The Day of the Lord, when Christ returns (Parousia), for his people (1 Thess.4:13-18), will come without warning, just like a thief in the night. The analogy Paul uses here of the thief coming in the night is well-known in certain circles that insist that we are living in the last days. The reference has apocalyptic elements, which were developed for full effect in a movie by that title made back in the 1970s with the title A Thief in the Night that proved rather popular (strangely enough, I don’t remember seeing it).
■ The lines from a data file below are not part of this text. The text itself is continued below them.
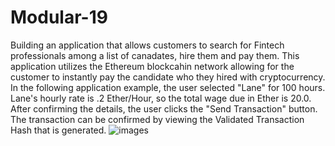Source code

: # Modular-19

Building an application that allows customers to search for Fintech professionals among a list of canadates, hire them and pay them. This application utilizes the Ethereum blockcahin network allowing for the customer to instantly pay the candidate who they hired with cryptocurrency.
In the following application example, the user selected "Lane" for 100 hours. Lane's hourly rate is .2 Ether/Hour, so the total wage due in Ether is 20.0. After confirming the details, the user clicks the "Send Transaction" button. The transaction can be confirmed by viewing the Validated Transaction Hash that is generated.
![images]([https://github.com/SoukP1/Modular-18/blob/main/Blockchain/Mod-18.png](https://github.com/SoukP1/Modular-19/blob/main/Blockchain%20Wallets/Images/191.PNG))
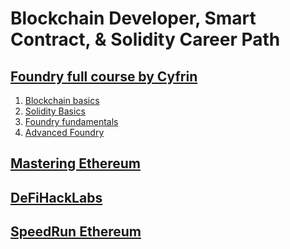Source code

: # Blockchain Developer, Smart Contract, & Solidity Career Path

## [Foundry full course by Cyfrin](https://github.com/Cyfrin/foundry-full-course-f23)

1. [Blockchain basics](https://updraft.cyfrin.io/courses/blockchain-basics)
2. [Solidity Basics](https://updraft.cyfrin.io/courses/solidity)
3. [Foundry fundamentals](https://updraft.cyfrin.io/courses/foundry)
4. [Advanced Foundry](https://updraft.cyfrin.io/courses/advanced-foundry)

## [Mastering Ethereum](https://github.com/ethereumbook/ethereumbook)

## [DeFiHackLabs](https://github.com/SunWeb3Sec/DeFiHackLabs)

## [SpeedRun Ethereum](https://speedrunethereum.com/)
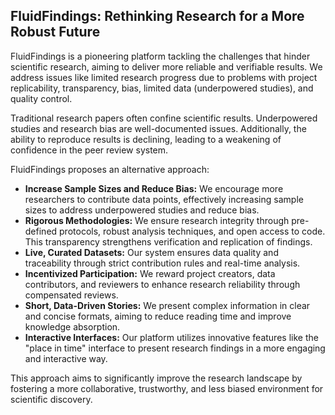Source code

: ## FluidFindings: Rethinking Research for a More Robust Future

FluidFindings is a pioneering platform tackling the challenges that hinder scientific research, aiming to deliver more reliable and verifiable results. We address issues like limited research progress due to problems with project replicability, transparency, bias, limited data (underpowered studies), and quality control. 

Traditional research papers often confine scientific results. Underpowered studies and research bias are well-documented issues. Additionally, the ability to reproduce results is declining, leading to a weakening of confidence in the peer review system.

FluidFindings proposes an alternative approach:

* **Increase Sample Sizes and Reduce Bias:** We encourage more researchers to contribute data points, effectively increasing sample sizes to address underpowered studies and reduce bias.
* **Rigorous Methodologies:** We ensure research integrity through pre-defined protocols, robust analysis techniques, and open access to code. This transparency strengthens verification and replication of findings.
* **Live, Curated Datasets:** Our system ensures data quality and traceability through strict contribution rules and real-time analysis.
* **Incentivized Participation:** We reward project creators, data contributors, and reviewers to enhance research reliability through compensated reviews.
* **Short, Data-Driven Stories:** We present complex information in clear and concise formats, aiming to reduce reading time and improve knowledge absorption.
* **Interactive Interfaces:** Our platform utilizes innovative features like the "place in time" interface to present research findings in a more engaging and interactive way.

This approach aims to significantly improve the research landscape by fostering a more collaborative, trustworthy, and less biased environment for scientific discovery.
Paul uses this image of a thief coming in the night because it catches one’s eye. We understand the implications. If you know when the thief is going to strike, you will be ready. Of course, thieves don’t give warnings. They don’t call ahead to tell us the time and location they intend to make their entry. They also don’t generally come during the day (bank robbers are not in view here), because they could easily be seen. At night, they can wear dark clothing and skulk about in the shadows. When they find a weak spot, they can get in and out without anyone knowing the difference (unless you have a very effective security system that wasn’t available in the first century). At least that’s how it works in the movies! The image, therefore, underscores the unexpected nature of Jesus’ return.
What we read here is a continuation of the message Paul delivered in 1Thessalonians 4:13-18. In that reading, Paul gives us a few details about what the moment of Christ’s return would look like. On that day, Jesus will return in the clouds and the dead in Christ will rise first, after which the believers who are alive will join them for the grand procession. Paul offered that message as a word of encouragement to a community worried about those who had died before the Day of the Lord. While Jesus might come as a thief in the night, without warning, Paul wants the Thessalonian believers to be ready when that moment comes.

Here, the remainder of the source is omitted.